Chesterton’s word-play grasps Amos’s anxiety over the failure of his audience to understand the bond of holiness which united God, God’s people, and the land that they occupied. Those who could feast in full sight of the suffering of the nation, “the ruin of Joseph”, were living the kind of disordered life that would send them into exile when the Assyrians invaded, later in the eighth century BC (Amos 6.6).
The author of 1 Timothy has outlined in previous chapters how a godly and well-ordered ecclesiastical community should live. He has even upheld slavery as a system that can express Christian principles if masters and slaves all behave as believers (1 Timothy 6.1-2). Now he sums up the ideal situation, in which increasing godliness and increasing contentment go hand in hand (1 Timothy 6.6).
Wanting to be rich can be a dangerous distraction from the purposeful life lived in expectation of a life unimaginably richer and better than present existence (1 Timothy 6.9-10, 17-19). The letter emphasises the value of good works and charitable generosity, principles enshrined also in Jewish law and practice (for example, Exodus 22.21-25; Deuteronomy 10.17-19). Luke’s story of the rich man describes the dramatic reversal of fortune which comes from sheer selfishness and the neglect of an obligation to the poor.
Brendan Byrne reads this parable as a deliberate inversion of the parable of the dishonest manager (Luke 16.1-9). Where the manager saw sense before it was too late, and repaired relationships with individuals on whom he had imposed large commissions, thus gaining his master’s approval, the rich man fails to see that his self-centred use of his money will have consequences for eternity (The Hospitality of God, Liturgical Press, 2000).
Having ignored Lazarus lying at his gate day after day, he is nevertheless able to recognise him across the gulf that separates Hades from the place inhabited by Abraham (Luke 16.23). Still unburdened by self-knowledge, he sees a useful contact who can act as Abraham’s messenger and alleviate his suffering.
Abraham rules this out for two reasons: the first is a seemingly vast oversimplification that sees earthly wealth and poverty changing places in eternity, without the contextual density of the Magnificat or the Beatitudes (Luke 1.46-55; 6.20-26); the second is the impossibility of any traffic between one side of the division and the other.
The rich man does not give up, turning instead to his five brothers. Perhaps Lazarus might still assist by urging them to change their ways. Abraham is once more firm. People who have attended to the teaching of Moses and the prophets need no extra warnings; nor would the inattentive be impressed by someone who rose from the dead (Luke 16.31).

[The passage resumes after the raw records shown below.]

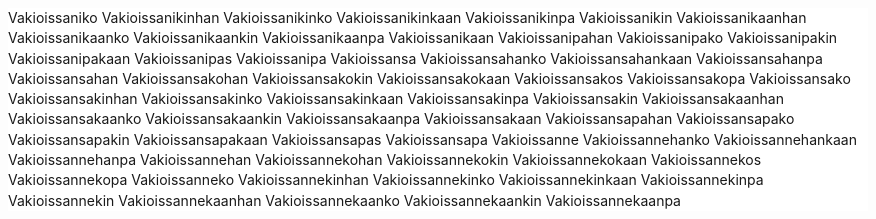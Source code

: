 Vakioissaniko
Vakioissanikinhan
Vakioissanikinko
Vakioissanikinkaan
Vakioissanikinpa
Vakioissanikin
Vakioissanikaanhan
Vakioissanikaanko
Vakioissanikaankin
Vakioissanikaanpa
Vakioissanikaan
Vakioissanipahan
Vakioissanipako
Vakioissanipakin
Vakioissanipakaan
Vakioissanipas
Vakioissanipa
Vakioissansa
Vakioissansahanko
Vakioissansahankaan
Vakioissansahanpa
Vakioissansahan
Vakioissansakohan
Vakioissansakokin
Vakioissansakokaan
Vakioissansakos
Vakioissansakopa
Vakioissansako
Vakioissansakinhan
Vakioissansakinko
Vakioissansakinkaan
Vakioissansakinpa
Vakioissansakin
Vakioissansakaanhan
Vakioissansakaanko
Vakioissansakaankin
Vakioissansakaanpa
Vakioissansakaan
Vakioissansapahan
Vakioissansapako
Vakioissansapakin
Vakioissansapakaan
Vakioissansapas
Vakioissansapa
Vakioissanne
Vakioissannehanko
Vakioissannehankaan
Vakioissannehanpa
Vakioissannehan
Vakioissannekohan
Vakioissannekokin
Vakioissannekokaan
Vakioissannekos
Vakioissannekopa
Vakioissanneko
Vakioissannekinhan
Vakioissannekinko
Vakioissannekinkaan
Vakioissannekinpa
Vakioissannekin
Vakioissannekaanhan
Vakioissannekaanko
Vakioissannekaankin
Vakioissannekaanpa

This must be directed at the Pharisees, who, at the end of a part of Jesus’s walk to Jerusalem in which they have been frequent dialogue partners (Luke 14.1-16.31), remain resolutely insensitive to Jesus’s references to future events. In rejecting him, they do not move closer to the faith of Abraham, but further away, encumbered by jealously protected scruples.
What Jesus offers to all of Abraham’s children, Jews and Gentiles, is the freedom lavishly imagined in the well-loved antiphon In Paradisum, from the requiem mass: “May the angels lead you into paradise; may the martyrs receive you at your arrival and lead you to the holy city Jerusalem. May choirs of angels receive you, and with Lazarus, once a poor man, may you have eternal rest.”